§ **Action item**
The records below are to be copied exactly, with every picture left out.

[Rendered images with source text]
━━━━━━━━━━━━━━━━━━━━

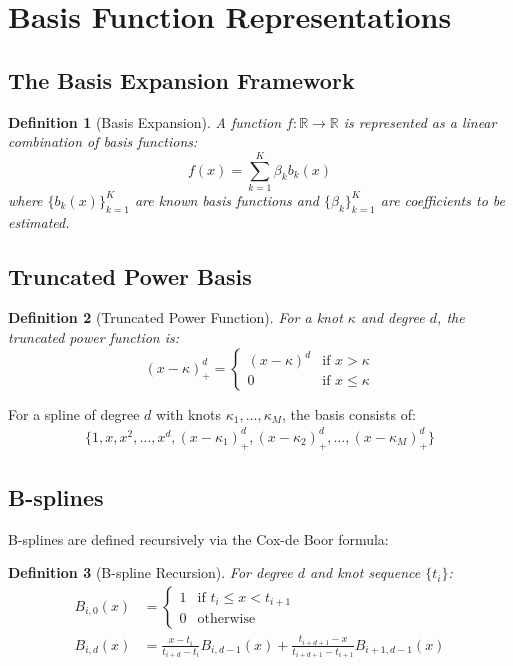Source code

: \documentclass[12pt]{article}
\newtheorem{definition}{Definition}
\newcommand{\R}{\mathbb{R}}
\begin{document}
\section{Basis Function Representations}

\subsection{The Basis Expansion Framework}

\begin{definition}[Basis Expansion]
A function $f: \R \to \R$ is represented as a linear combination of basis functions:
\begin{equation}
f(x) = \sum_{k=1}^{K} \beta_k b_k(x)
\end{equation}
where $\{b_k(x)\}_{k=1}^K$ are known basis functions and $\{\beta_k\}_{k=1}^K$ are coefficients to be estimated.
\end{definition}

\subsection{Truncated Power Basis}

\begin{definition}[Truncated Power Function]
For a knot $\kappa$ and degree $d$, the truncated power function is:
\begin{equation}
(x - \kappa)_+^d = \begin{cases}
(x - \kappa)^d & \text{if } x > \kappa \\
0 & \text{if } x \leq \kappa
\end{cases}
\end{equation}
\end{definition}

For a spline of degree $d$ with knots $\kappa_1, \ldots, \kappa_M$, the basis consists of:
\begin{align}
\{1, x, x^2, \ldots, x^d, (x-\kappa_1)_+^d, (x-\kappa_2)_+^d, \ldots, (x-\kappa_M)_+^d\}
\end{align}

\subsection{B-splines}

B-splines are defined recursively via the Cox-de Boor formula:

\begin{definition}[B-spline Recursion]
For degree $d$ and knot sequence $\{t_i\}$:
\begin{align}
B_{i,0}(x) &= \begin{cases}
1 & \text{if } t_i \leq x < t_{i+1} \\
0 & \text{otherwise}
\end{cases} \\
B_{i,d}(x) &= \frac{x - t_i}{t_{i+d} - t_i} B_{i,d-1}(x) + \frac{t_{i+d+1} - x}{t_{i+d+1} - t_{i+1}} B_{i+1,d-1}(x)
\end{align}
\end{definition}
\end{document}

━━━━━━━━━━━━━━━━━━━━

§ **Task output**
Source code

: \documentclass[12pt]{article}
\newtheorem{definition}{Definition}
\newcommand{\R}{\mathbb{R}}
\begin{document}
\section{Basis Function Representations}

\subsection{The Basis Expansion Framework}

\begin{definition}[Basis Expansion]
A function $f: \R \to \R$ is represented as a linear combination of basis functions:
\begin{equation}
f(x) = \sum_{k=1}^{K} \beta_k b_k(x)
\end{equation}
where $\{b_k(x)\}_{k=1}^K$ are known basis functions and $\{\beta_k\}_{k=1}^K$ are coefficients to be estimated.
\end{definition}

\subsection{Truncated Power Basis}

\begin{definition}[Truncated Power Function]
For a knot $\kappa$ and degree $d$, the truncated power function is:
\begin{equation}
(x - \kappa)_+^d = \begin{cases}
(x - \kappa)^d & \text{if } x > \kappa \\
0 & \text{if } x \leq \kappa
\end{cases}
\end{equation}
\end{definition}

For a spline of degree $d$ with knots $\kappa_1, \ldots, \kappa_M$, the basis consists of:
\begin{align}
\{1, x, x^2, \ldots, x^d, (x-\kappa_1)_+^d, (x-\kappa_2)_+^d, \ldots, (x-\kappa_M)_+^d\}
\end{align}

\subsection{B-splines}

B-splines are defined recursively via the Cox-de Boor formula:

\begin{definition}[B-spline Recursion]
For degree $d$ and knot sequence $\{t_i\}$:
\begin{align}
B_{i,0}(x) &= \begin{cases}
1 & \text{if } t_i \leq x < t_{i+1} \\
0 & \text{otherwise}
\end{cases} \\
B_{i,d}(x) &= \frac{x - t_i}{t_{i+d} - t_i} B_{i,d-1}(x) + \frac{t_{i+d+1} - x}{t_{i+d+1} - t_{i+1}} B_{i+1,d-1}(x)
\end{align}
\end{definition}
\end{document}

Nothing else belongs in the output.